The annotation data of the development dataset correspond to the one published for IWC-SORP ATBFL dataset, where each site-year deployment comes with its own annotation file. The 11 csv annotation files were named after each corresponding site-year deployment. Each annotated sound event is defined by the tuple (label, low_frequency, high_frequency, start_datetime, end_datetime), with label taking a unique name in {bma, bmb, bmz, bmd, bpd, bp20, bp20plus}.

Protocol and feedbacks

The development dataset was annotated by a group of bioacoustician experts, with one expert per site-year deployment, following the SORP annotation guideline. Despite such precautions, and as in most bioacoustics annotated datasets, the annotation sets might still contain some defects that any model developer using this corpus should be aware of.

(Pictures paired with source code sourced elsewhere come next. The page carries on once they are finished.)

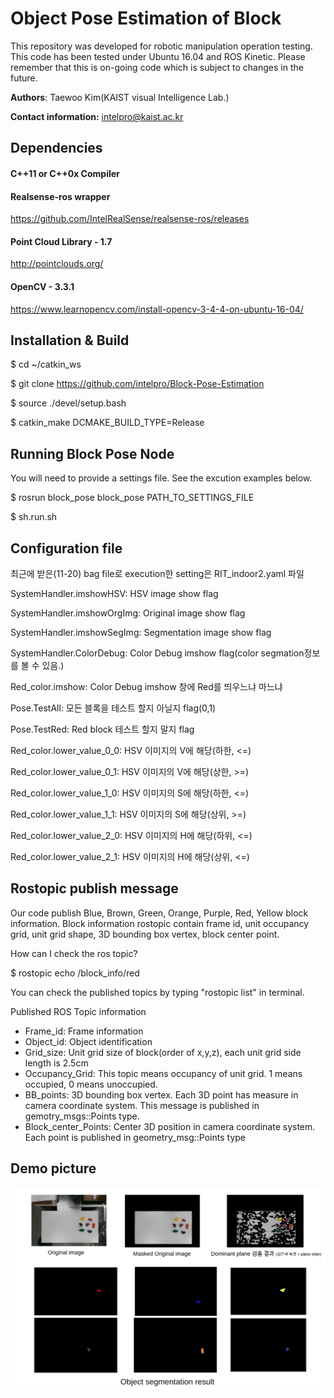 # Object Pose Estimation of Block 

This repository was developed for robotic manipulation operation testing.
This code has been tested under Ubuntu 16.04 and ROS Kinetic. Please remember that this is on-going code which is subject to changes in the future.

**Authors**: Taewoo Kim(KAIST visual Intelligence Lab.)

**Contact information:** intelpro@kaist.ac.kr

## Dependencies

#### C++11 or C++0x Compiler

#### Realsense-ros wrapper

https://github.com/IntelRealSense/realsense-ros/releases

#### Point Cloud Library - 1.7

http://pointclouds.org/

#### OpenCV - 3.3.1

https://www.learnopencv.com/install-opencv-3-4-4-on-ubuntu-16-04/

## Installation & Build

$ cd ~/catkin_ws

$ git clone https://github.com/intelpro/Block-Pose-Estimation

$ source ./devel/setup.bash 

$ catkin_make DCMAKE\_BUILD\_TYPE=Release

## Running Block Pose Node

You will need to provide a settings file. See the excution examples below.

$ rosrun block_pose block_pose PATH_TO_SETTINGS_FILE

$ sh.run.sh

## Configuration file

최근에 받은(11-20) bag file로 execution한 setting은 RIT_indoor2.yaml 파일 

SystemHandler.imshowHSV: HSV image show flag

SystemHandler.imshowOrgImg: Original image show flag

SystemHandler.imshowSegImg: Segmentation image show flag

SystemHandler.ColorDebug: Color Debug imshow flag(color segmation정보를 볼 수 있음.)

Red\_color.imshow: Color Debug imshow 창에 Red를 띄우느냐 마느냐

Pose.TestAll: 모든 블록을 테스트 할지 아닐지 flag(0,1)

Pose.TestRed: Red block 테스트 할지 말지 flag

Red\_color.lower\_value\_0_0: HSV 이미지의 V에 해당(하한, <=)

Red\_color.lower\_value\_0\_1: HSV 이미지의 V에 해당(상한, >=)

Red\_color.lower\_value\_1\_0: HSV 이미지의 S에 해당(하한, <=)

Red\_color.lower\_value\_1\_1: HSV 이미지의 S에 해당(상위, >=)

Red\_color.lower\_value\_2\_0: HSV 이미지의 H에 해당(하위, <=)

Red\_color.lower\_value\_2\_1: HSV 이미지의 H에 해당(상위, <=)

## Rostopic publish message

Our code publish Blue, Brown, Green, Orange, Purple, Red, Yellow block information. Block information rostopic contain frame id, unit occupancy grid, unit grid shape, 3D bounding box vertex, block center point.

How can I check the ros topic?

$ rostopic echo /block_info/red 

You can check the published topics by typing "rostopic list" in terminal.

Published ROS Topic information  

 - Frame_id: Frame information 
 - Object_id: Object identification
 - Grid_size: Unit grid size of block(order of x,y,z), each unit grid side length is 2.5cm
 - Occupancy_Grid: This topic means occupancy of unit grid.  1 means occupied, 0 means unoccupied.
 - BB_points: 3D bounding box vertex. Each 3D point has measure in camera coordinate system. This message is published in gemotry\_msgs::Points type.
 - Block\_center\_Points: Center 3D position in camera coordinate system. Each point is published in geometry\_msg::Points type


## Demo picture

![ex_screenshot](./images/Demo_video_test_hand_project_1901015_1.png)


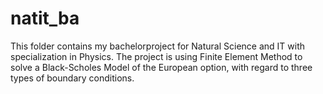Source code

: natit_ba
========

This folder contains my bachelorproject for Natural Science and IT with specialization in Physics. The project is using Finite Element Method to solve a Black-Scholes Model of the European option, with regard to three types of boundary conditions. 
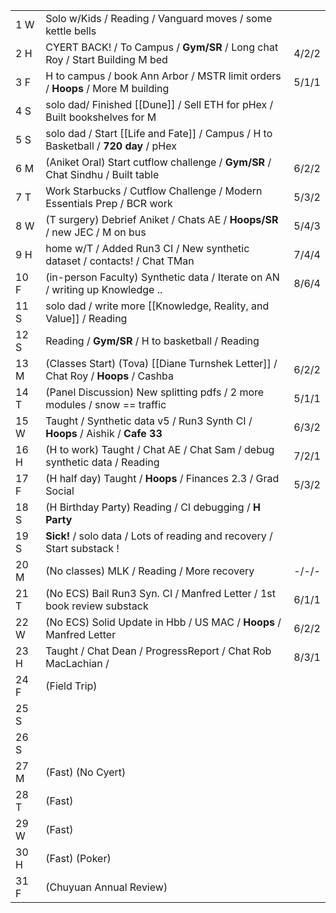 |      |                                                                                    |       |
| ---- | ---------------------------------------------------------------------------------- | ----- |
| 1  W | Solo w/Kids / Reading / Vanguard moves / some kettle bells                         |       |
| 2  H | CYERT BACK! / To Campus / **Gym/SR** / Long chat Roy / Start Building M bed        | 4/2/2 |
| 3  F | H to campus / book Ann Arbor / MSTR limit orders / **Hoops** / More M building     | 5/1/1 |
| 4  S | solo dad/ Finished [[Dune]] / Sell ETH for pHex / Built bookshelves for M          |       |
| 5  S | solo dad / Start [[Life and Fate]] / Campus / H to Basketball / **720 day** / pHex |       |
| 6  M | (Aniket Oral) Start cutflow challenge / **Gym/SR** / Chat Sindhu / Built table     | 6/2/2 |
| 7  T | Work Starbucks / Cutflow Challenge / Modern Essentials Prep / BCR work             | 5/3/2 |
| 8  W | (T surgery) Debrief Aniket / Chats AE / **Hoops/SR** / new JEC / M on bus          | 5/4/3 |
| 9  H | home w/T / Added Run3 CI / New synthetic dataset / contacts! / Chat TMan           | 7/4/4 |
| 10 F | (in-person Faculty) Synthetic data / Iterate on AN / writing up Knowledge ..       | 8/6/4 |
| 11 S | solo dad / write more [[Knowledge, Reality, and Value]] / Reading                  |       |
| 12 S | Reading / **Gym/SR** / H to basketball / Reading                                   |       |
| 13 M | (Classes Start) (Tova) [[Diane Turnshek Letter]] / Chat Roy / **Hoops** / Cashba   | 6/2/2 |
| 14 T | (Panel Discussion) New splitting pdfs / 2 more modules / snow == traffic           | 5/1/1 |
| 15 W | Taught / Synthetic data v5 / Run3 Synth CI / **Hoops** / Aishik / **Cafe 33**      | 6/3/2 |
| 16 H | (H to work) Taught / Chat AE / Chat Sam / debug synthetic data / Reading           | 7/2/1 |
| 17 F | (H half day) Taught / **Hoops** / Finances 2.3 / Grad Social                       | 5/3/2 |
| 18 S | (H Birthday Party) Reading / CI debugging / **H Party**                            |       |
| 19 S | **Sick!** /  solo data / Lots of reading and recovery / Start substack !           |       |
| 20 M | (No classes) MLK / Reading / More recovery                                         | -/-/- |
| 21 T | (No ECS) Bail Run3 Syn. CI  / Manfred Letter / 1st book review substack            | 6/1/1 |
| 22 W | (No ECS) Solid Update in Hbb / US MAC / **Hoops** / Manfred Letter                 | 6/2/2 |
| 23 H | Taught / Chat Dean / ProgressReport / Chat Rob MacLachian /                        | 8/3/1 |
| 24 F | (Field Trip)                                                                       |       |
| 25 S |                                                                                    |       |
| 26 S |                                                                                    |       |
| 27 M | (Fast) (No Cyert)                                                                  |       |
| 28 T | (Fast)                                                                             |       |
| 29 W | (Fast)                                                                             |       |
| 30 H | (Fast) (Poker)                                                                     |       |
| 31 F | (Chuyuan Annual Review)                                                            |       |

Especially, despite the use of a common protocol, ensuring sufficient consistency between the different annotators, and thus between the different site-year annotation sets, is made particularly difficult for the following reasons, which would have required more standardized procedures:

  • different annotation styles and practices: different experts have different thresholds for when they mark a call. They also have different styles for marking starts and ends and high and low frequencies. Also, some analysts are precise and some are fast, impacting the overall accuracy of bounds - few are both;
  • fragmentation, multipath and splitting vs lumping - Long tonal calls can be fragmented due to propagation and multipath. Some analysts are splitters and annotate every fragment independently. Others are lumpers and will mark a single long call for all the fragments and multipaths ;
  • multipath: there is often confusion among expert analysts about whether a potential multipath is an echo or a separate animal calling. The broader context and sequence of calls will likely be helpful here.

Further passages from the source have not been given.